The “incredible variation” indicates that using a single, average estimate insufficiently communicates the mortality burden of influenza, Dr. David Shay, medical officer with the CDC’s National Center for Immunization and Respiratory Diseases, said in a media briefing.
With a low of 3,349 estimated deaths in 1986-87 and a high of 48,614 deaths in 2003-2004, the estimated annual rate of influenza-associated deaths in the United States from 1976-2007 ranged from 1.4 to 16.7 deaths per 100,000 persons, according to the new models, which update the CDC’s previously published estimates for 1976-2003 and include new data from 2006-2007.
Because of the wide variability across influenza seasons, “it is relatively meaningless to try to summarize [influenza burden] with one number,” Dr. Shay stressed. “There are very few average seasons, so providing a simple average fails to communicate the impact of flu in an understandable fashion.”
For this reason, the CDC advises quantifying influenza-associated deaths in the context of circulating virus strains and underlying causes of death among age groups. Toward this end, the influenza-associated mortality estimates in the CDC’s revised models are provided for three age groups (younger than 19 years, 19–64 years, and 65 years or older) and for two categories of underlying cause of death codes: pneumonia and influenza causes and respiratory and circulatory causes.

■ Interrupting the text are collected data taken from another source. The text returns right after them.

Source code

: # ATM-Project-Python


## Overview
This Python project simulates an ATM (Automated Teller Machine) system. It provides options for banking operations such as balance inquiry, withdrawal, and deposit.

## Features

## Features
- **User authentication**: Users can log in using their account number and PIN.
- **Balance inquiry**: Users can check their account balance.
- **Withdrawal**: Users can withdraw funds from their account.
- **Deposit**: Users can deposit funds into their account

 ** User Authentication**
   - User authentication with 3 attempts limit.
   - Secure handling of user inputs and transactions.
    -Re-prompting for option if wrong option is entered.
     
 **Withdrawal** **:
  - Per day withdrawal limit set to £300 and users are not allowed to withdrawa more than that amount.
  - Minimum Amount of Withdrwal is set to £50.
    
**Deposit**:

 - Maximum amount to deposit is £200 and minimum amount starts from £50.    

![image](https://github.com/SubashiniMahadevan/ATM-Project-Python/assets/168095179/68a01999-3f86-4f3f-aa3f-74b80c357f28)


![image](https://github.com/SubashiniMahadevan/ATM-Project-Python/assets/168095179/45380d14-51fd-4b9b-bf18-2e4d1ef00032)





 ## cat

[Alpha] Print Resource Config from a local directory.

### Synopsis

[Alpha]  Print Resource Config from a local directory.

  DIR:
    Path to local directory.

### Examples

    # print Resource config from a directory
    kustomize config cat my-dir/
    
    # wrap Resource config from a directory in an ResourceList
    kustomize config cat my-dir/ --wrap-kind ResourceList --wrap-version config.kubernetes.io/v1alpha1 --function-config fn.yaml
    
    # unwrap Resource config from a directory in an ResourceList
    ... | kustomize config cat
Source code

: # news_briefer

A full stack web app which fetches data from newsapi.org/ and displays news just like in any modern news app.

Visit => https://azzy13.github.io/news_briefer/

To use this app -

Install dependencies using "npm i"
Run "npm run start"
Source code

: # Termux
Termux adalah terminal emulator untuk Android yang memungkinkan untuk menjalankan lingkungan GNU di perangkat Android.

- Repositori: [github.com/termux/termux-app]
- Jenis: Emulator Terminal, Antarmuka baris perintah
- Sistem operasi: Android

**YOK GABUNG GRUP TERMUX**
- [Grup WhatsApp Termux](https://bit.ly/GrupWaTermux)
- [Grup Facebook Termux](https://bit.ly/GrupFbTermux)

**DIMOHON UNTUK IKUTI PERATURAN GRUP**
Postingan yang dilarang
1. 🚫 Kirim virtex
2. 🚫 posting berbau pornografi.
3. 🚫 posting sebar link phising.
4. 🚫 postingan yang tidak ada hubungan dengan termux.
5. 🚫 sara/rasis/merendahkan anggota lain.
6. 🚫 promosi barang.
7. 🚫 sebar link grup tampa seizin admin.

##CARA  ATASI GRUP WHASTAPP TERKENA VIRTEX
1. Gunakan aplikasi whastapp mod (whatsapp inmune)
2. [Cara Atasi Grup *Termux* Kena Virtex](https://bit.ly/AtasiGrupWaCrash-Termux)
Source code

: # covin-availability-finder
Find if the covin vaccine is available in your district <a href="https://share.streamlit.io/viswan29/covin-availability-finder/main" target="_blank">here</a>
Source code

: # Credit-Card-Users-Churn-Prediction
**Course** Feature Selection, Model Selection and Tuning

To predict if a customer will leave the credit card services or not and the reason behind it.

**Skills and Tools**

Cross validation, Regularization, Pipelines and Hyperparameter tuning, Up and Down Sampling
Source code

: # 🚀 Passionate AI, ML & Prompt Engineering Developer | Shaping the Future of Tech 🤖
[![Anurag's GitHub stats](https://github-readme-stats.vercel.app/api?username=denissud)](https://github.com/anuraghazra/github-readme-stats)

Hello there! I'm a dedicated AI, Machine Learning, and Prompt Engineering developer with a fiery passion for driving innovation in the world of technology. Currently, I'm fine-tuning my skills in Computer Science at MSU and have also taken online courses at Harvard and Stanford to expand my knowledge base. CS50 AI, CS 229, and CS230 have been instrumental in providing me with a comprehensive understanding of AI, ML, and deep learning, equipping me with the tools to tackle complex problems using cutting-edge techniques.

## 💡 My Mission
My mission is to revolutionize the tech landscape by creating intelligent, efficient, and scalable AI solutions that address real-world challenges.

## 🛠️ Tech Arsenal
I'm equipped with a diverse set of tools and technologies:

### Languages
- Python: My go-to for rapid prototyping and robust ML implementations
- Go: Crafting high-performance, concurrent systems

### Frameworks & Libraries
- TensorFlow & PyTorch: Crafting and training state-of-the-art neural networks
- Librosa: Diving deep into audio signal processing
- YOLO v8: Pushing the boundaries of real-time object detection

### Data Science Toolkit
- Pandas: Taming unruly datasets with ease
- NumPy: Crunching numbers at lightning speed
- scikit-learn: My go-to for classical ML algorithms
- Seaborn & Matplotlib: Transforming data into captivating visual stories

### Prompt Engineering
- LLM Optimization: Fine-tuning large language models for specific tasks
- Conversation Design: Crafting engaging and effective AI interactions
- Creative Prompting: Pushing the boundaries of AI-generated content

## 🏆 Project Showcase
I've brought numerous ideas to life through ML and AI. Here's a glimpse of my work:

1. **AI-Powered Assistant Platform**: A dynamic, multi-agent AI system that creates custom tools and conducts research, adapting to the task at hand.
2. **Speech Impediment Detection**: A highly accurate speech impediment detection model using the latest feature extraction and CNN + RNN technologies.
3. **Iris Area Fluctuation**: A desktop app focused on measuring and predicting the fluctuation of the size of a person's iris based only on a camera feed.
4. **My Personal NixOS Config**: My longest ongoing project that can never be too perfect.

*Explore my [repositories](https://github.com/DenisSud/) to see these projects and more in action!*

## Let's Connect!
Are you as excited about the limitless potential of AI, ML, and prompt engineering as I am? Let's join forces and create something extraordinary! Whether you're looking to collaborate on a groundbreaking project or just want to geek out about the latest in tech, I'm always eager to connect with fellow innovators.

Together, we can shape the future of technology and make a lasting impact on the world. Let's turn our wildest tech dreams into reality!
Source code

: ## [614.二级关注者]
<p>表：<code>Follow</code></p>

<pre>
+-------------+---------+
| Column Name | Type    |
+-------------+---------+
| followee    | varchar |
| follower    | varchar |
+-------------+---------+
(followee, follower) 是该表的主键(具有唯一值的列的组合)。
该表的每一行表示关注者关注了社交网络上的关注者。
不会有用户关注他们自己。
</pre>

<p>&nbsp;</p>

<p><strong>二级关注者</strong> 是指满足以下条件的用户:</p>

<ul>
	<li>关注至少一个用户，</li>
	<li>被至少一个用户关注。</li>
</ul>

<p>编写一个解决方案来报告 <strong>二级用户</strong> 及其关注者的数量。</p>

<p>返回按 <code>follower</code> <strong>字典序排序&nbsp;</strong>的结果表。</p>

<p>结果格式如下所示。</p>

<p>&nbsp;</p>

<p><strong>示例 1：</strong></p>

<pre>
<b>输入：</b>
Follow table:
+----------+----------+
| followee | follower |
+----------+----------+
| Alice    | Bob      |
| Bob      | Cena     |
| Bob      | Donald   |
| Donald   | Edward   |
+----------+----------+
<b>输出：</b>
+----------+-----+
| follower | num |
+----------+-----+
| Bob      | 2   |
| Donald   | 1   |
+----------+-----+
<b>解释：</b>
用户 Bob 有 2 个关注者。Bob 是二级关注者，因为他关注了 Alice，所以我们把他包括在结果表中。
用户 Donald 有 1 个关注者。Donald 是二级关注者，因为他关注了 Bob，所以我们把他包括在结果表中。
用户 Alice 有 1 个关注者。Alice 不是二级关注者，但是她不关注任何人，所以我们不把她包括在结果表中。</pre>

For pneumonia and influenza causes, the respective estimated annual average of influenza-associated deaths and the rate of influenza-associated deaths per 100,000 people were 6,309 and 2.4 for the U.S. population overall; 97 and 0.1 for persons younger than 19 years; 666 and 0.4 for adults age 19-64 years; and 5,546 and 17.0 for adults 65 years and older, the report states.
For deaths with underlying respiratory and circulatory causes, the respective estimated number and rate of influenza-associated deaths per 100,000 was 23,607 and 9.0 for the U.S. population overall; 124 and 0.2 for persons younger than age 19 years; 2,385 and 1.5 among adults age 19–64 years; and 21,098 and 66.1 among adults age 65 years and older (MMWR 2010;33:1057-62).

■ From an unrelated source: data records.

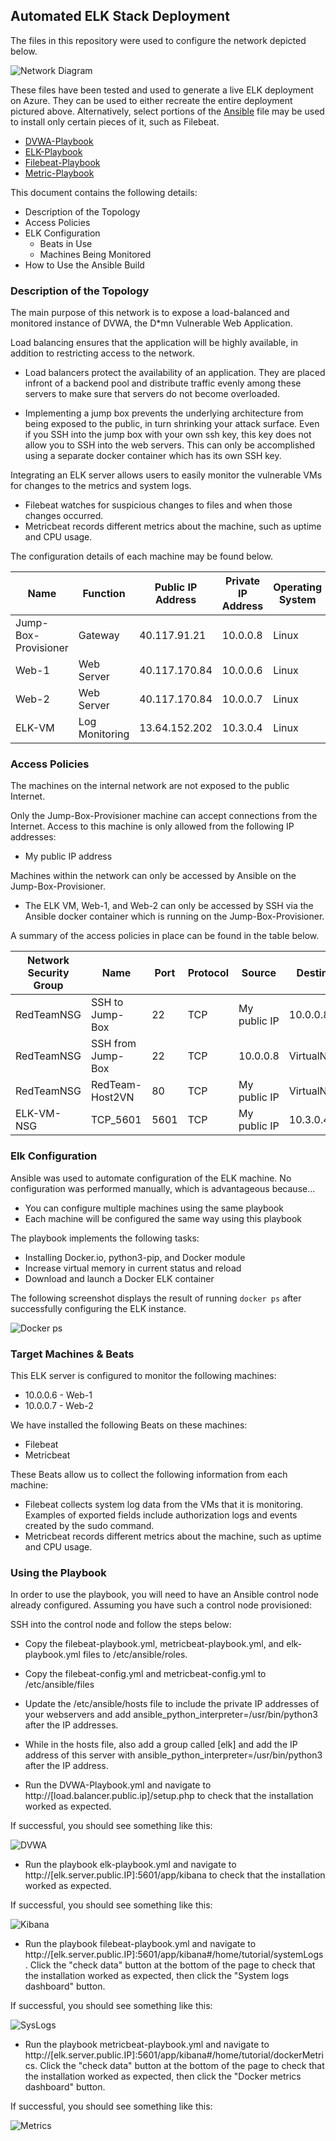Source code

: ## Automated ELK Stack Deployment

The files in this repository were used to configure the network depicted below.

![Network Diagram](https://github.com/arice1606/Cybersecurity-Project-One/blob/main/Diagrams/Elk%20Azure%20Network%20Diagram.drawio.png)

These files have been tested and used to generate a live ELK deployment on Azure. They can be used to either recreate the entire deployment pictured above. Alternatively, select portions of the [Ansible](https://github.com/arice1606/Cybersecurity-Project-One/tree/main/Ansible) file may be used to install only certain pieces of it, such as Filebeat.

  - [DVWA-Playbook](https://github.com/arice1606/Cybersecurity-Project-One/blob/main/Ansible/DVWA-Playbook.yml)
  - [ELK-Playbook](https://github.com/arice1606/Cybersecurity-Project-One/blob/main/Ansible/elk-playbook.yml)
  - [Filebeat-Playbook](https://github.com/arice1606/Cybersecurity-Project-One/blob/main/Ansible/filebeat-playbook.yml)
  - [Metric-Playbook](https://github.com/arice1606/Cybersecurity-Project-One/blob/main/Ansible/metricbeat-playbook.yml)

This document contains the following details:
- Description of the Topology
- Access Policies
- ELK Configuration
  - Beats in Use
  - Machines Being Monitored
- How to Use the Ansible Build

### Description of the Topology

The main purpose of this network is to expose a load-balanced and monitored instance of DVWA, the D*mn Vulnerable Web Application.

Load balancing ensures that the application will be highly available, in addition to restricting access to the network.
- Load balancers protect the availability of an application. They are placed infront of a backend pool and distribute traffic evenly among these servers to make sure that servers do not become overloaded. 

- Implementing a jump box prevents the underlying architecture from being exposed to the public, in turn shrinking your attack surface. Even if you SSH into the jump box with your own ssh key, this key does not allow you to SSH into the web servers. This can only be accomplished using a separate docker container which has its own SSH key.

Integrating an ELK server allows users to easily monitor the vulnerable VMs for changes to the metrics and system logs.
- Filebeat watches for suspicious changes to files and when those changes occurred.
- Metricbeat records different metrics about the machine, such as uptime and CPU usage.

The configuration details of each machine may be found below.

| Name                 | Function       | Public IP Address | Private IP Address | Operating System |
|----------------------|----------------|-------------------|--------------------|------------------|
| Jump-Box-Provisioner | Gateway        | 40.117.91.21      | 10.0.0.8           | Linux            |
| Web-1                | Web Server     | 40.117.170.84     | 10.0.0.6           | Linux            |
| Web-2                | Web Server     | 40.117.170.84     | 10.0.0.7           | Linux            |
| ELK-VM               | Log Monitoring | 13.64.152.202     | 10.3.0.4           | Linux            |

### Access Policies

The machines on the internal network are not exposed to the public Internet. 

Only the Jump-Box-Provisioner machine can accept connections from the Internet. Access to this machine is only allowed from the following IP addresses:
- My public IP address

Machines within the network can only be accessed by Ansible on the Jump-Box-Provisioner.
- The ELK VM, Web-1, and Web-2 can only be accessed by SSH via the Ansible docker container which is running on the Jump-Box-Provisioner.

A summary of the access policies in place can be found in the table below.

| Network Security Group | Name              | Port | Protocol | Source       | Destination    |
|------------------------|-------------------|------|----------|--------------|----------------|
| RedTeamNSG             | SSH to Jump-Box   | 22   | TCP      | My public IP | 10.0.0.8       |
| RedTeamNSG             | SSH from Jump-Box | 22   | TCP      | 10.0.0.8     | VirtualNetwork |
| RedTeamNSG             | RedTeam-Host2VN   | 80   | TCP      | My public IP | VirtualNetwork |
| ELK-VM-NSG             | TCP_5601          | 5601 | TCP      | My public IP | 10.3.0.4       |

### Elk Configuration

Ansible was used to automate configuration of the ELK machine. No configuration was performed manually, which is advantageous because...
- You can configure multiple machines using the same playbook
- Each machine will be configured the same way using this playbook

The playbook implements the following tasks:
- Installing Docker.io, python3-pip, and Docker module
- Increase virtual memory in current status and reload
- Download and launch a Docker ELK container

The following screenshot displays the result of running `docker ps` after successfully configuring the ELK instance.

![Docker ps](https://github.com/arice1606/Cybersecurity-Project-One/blob/main/Images/Elk%20docker%20ps.png)

### Target Machines & Beats
This ELK server is configured to monitor the following machines:
- 10.0.0.6 - Web-1
- 10.0.0.7 - Web-2

We have installed the following Beats on these machines:
- Filebeat
- Metricbeat

These Beats allow us to collect the following information from each machine:
- Filebeat collects system log data from the VMs that it is monitoring. Examples of exported fields include authorization logs and events created by the sudo command. 
- Metricbeat records different metrics about the machine, such as uptime and CPU usage.

### Using the Playbook
In order to use the playbook, you will need to have an Ansible control node already configured. Assuming you have such a control node provisioned: 

SSH into the control node and follow the steps below:
- Copy the filebeat-playbook.yml, metricbeat-playbook.yml, and elk-playbook.yml files to /etc/ansible/roles.
- Copy the filebeat-config.yml and metricbeat-config.yml to /etc/ansible/files
- Update the /etc/ansible/hosts file to include the private IP addresses of your webservers and add ansible_python_interpreter=/usr/bin/python3 after the IP addresses.
- While in the hosts file, also add a group called [elk] and add the IP address of this server with ansible_python_interpreter=/usr/bin/python3 after the IP address. 


- Run the DVWA-Playbook.yml and navigate to http://[load.balancer.public.ip]/setup.php to check that the installation worked as expected.

If successful, you should see something like this:

![DVWA](https://github.com/arice1606/Cybersecurity-Project-One/blob/main/Images/DVWA.png)

- Run the playbook elk-playbook.yml and navigate to http://[elk.server.public.IP]:5601/app/kibana to check that the installation worked as expected.

If successful, you should see something like this:

![Kibana](https://github.com/arice1606/Cybersecurity-Project-One/blob/main/Images/Kibana%20Home.png)

- Run the playbook filebeat-playbook.yml and navigate to http://[elk.server.public.IP]:5601/app/kibana#/home/tutorial/systemLogs. Click the "check data" button at the bottom of the page to check that the installation worked as expected, then click the "System logs dashboard" button.

If successful, you should see something like this:

![SysLogs](https://github.com/arice1606/Cybersecurity-Project-One/blob/main/Images/Kibana%20Filebeat%20Dashboard.png)

- Run the playbook metricbeat-playbook.yml and navigate to http://[elk.server.public.IP]:5601/app/kibana#/home/tutorial/dockerMetrics. Click the "check data" button at the bottom of the page to check that the installation worked as expected, then click the "Docker metrics dashboard" button.

If successful, you should see something like this:

![Metrics](https://github.com/arice1606/Cybersecurity-Project-One/blob/main/Images/Kibana%20Metricbeat%20Dashboard.png)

For both causes, “the average mortality rates for the 22 seasons during which influenza A(H3N2) was a prominent strain were 2.7 times higher than for the nine seasons that it was not,” the authors reported. “The average annual number of influenza-associated deaths during influenza A(H3N2) prominent seasons was 7,722 for pneumonia and influenza causes and 28,909 for respiratory and circulatory causes, compared with 2,856 deaths for pneumonia and influenza causes and 10,648 deaths for respiratory and circulatory causes in seasons in which it was not.”

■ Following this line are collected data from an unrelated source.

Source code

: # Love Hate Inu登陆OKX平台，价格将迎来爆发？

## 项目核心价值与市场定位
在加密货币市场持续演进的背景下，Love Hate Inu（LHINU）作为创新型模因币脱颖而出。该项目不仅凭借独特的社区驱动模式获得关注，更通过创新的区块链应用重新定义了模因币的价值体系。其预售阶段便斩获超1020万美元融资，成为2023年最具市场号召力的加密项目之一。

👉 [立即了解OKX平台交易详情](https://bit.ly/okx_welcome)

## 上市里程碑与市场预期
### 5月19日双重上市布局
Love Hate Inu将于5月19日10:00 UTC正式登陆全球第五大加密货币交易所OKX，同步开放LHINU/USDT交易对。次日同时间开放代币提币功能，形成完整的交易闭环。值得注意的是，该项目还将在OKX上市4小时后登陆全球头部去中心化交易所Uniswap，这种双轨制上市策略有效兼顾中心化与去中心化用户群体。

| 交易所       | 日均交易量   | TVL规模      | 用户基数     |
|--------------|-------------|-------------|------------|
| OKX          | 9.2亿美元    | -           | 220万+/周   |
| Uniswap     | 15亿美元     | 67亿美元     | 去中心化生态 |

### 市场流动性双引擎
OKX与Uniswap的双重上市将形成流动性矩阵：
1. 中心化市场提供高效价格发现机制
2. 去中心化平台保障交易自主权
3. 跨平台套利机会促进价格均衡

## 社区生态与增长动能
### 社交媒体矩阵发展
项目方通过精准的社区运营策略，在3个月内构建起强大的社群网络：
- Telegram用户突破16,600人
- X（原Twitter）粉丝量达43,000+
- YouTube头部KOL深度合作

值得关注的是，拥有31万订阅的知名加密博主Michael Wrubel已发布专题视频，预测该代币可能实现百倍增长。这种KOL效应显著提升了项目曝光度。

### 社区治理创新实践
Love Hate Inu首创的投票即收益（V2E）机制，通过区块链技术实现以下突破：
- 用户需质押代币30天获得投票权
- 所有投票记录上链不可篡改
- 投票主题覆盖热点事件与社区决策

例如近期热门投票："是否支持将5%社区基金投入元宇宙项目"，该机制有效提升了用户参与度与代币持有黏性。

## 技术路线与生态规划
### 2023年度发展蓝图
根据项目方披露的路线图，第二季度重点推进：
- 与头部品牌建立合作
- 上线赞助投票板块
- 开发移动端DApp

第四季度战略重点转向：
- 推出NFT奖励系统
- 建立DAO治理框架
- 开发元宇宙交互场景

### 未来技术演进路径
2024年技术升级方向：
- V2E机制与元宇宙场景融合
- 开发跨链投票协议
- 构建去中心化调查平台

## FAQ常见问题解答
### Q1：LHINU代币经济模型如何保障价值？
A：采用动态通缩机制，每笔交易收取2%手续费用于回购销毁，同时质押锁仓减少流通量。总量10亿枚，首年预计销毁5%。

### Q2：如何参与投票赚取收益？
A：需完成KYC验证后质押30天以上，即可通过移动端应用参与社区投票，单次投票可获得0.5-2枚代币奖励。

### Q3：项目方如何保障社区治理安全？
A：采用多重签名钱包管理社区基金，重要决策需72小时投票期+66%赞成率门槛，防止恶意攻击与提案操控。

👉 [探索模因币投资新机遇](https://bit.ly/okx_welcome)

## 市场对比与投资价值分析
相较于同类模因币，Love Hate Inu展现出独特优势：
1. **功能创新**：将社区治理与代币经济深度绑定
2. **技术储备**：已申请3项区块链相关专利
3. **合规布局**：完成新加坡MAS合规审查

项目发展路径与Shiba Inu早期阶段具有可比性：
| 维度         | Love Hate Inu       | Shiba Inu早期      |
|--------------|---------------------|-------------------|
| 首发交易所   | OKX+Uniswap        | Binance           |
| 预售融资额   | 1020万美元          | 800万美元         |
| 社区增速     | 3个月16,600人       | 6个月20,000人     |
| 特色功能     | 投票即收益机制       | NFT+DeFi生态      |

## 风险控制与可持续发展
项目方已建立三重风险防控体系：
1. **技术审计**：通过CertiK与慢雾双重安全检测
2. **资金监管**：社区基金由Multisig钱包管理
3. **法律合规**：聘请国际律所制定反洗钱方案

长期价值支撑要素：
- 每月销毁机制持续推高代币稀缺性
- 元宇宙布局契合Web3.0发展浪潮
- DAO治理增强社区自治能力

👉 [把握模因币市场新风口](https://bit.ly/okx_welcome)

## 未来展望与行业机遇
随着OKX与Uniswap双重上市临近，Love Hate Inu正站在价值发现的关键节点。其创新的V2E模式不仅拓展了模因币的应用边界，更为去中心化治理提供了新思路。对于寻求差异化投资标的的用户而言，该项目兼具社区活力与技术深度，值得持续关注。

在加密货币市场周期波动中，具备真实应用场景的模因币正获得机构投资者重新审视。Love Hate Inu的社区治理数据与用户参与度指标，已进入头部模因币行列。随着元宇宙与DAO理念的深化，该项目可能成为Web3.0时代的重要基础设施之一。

The numbers “confirm that influenza has a substantial burden of mortality each year, but also that the burden can change substantially from year to year,” Dr. Shay stated.
The findings represented in the revised model are limited by a number of factors, including the failure to account for co-circulating pathogens such as respiratory syncytial virus; the possibility that changing virus surveillance data may reduce the relevance of comparing estimates over time; and the possibility that the increase in the number of adults older than age 65 years during the study period could have contributed to an increase in influenza-associated mortality, according to the authors. Also, because the models rely on national death certificate data through 2007, preliminary estimates of 2009 influenza A(H1N1)-associated deaths are not comparable, they wrote.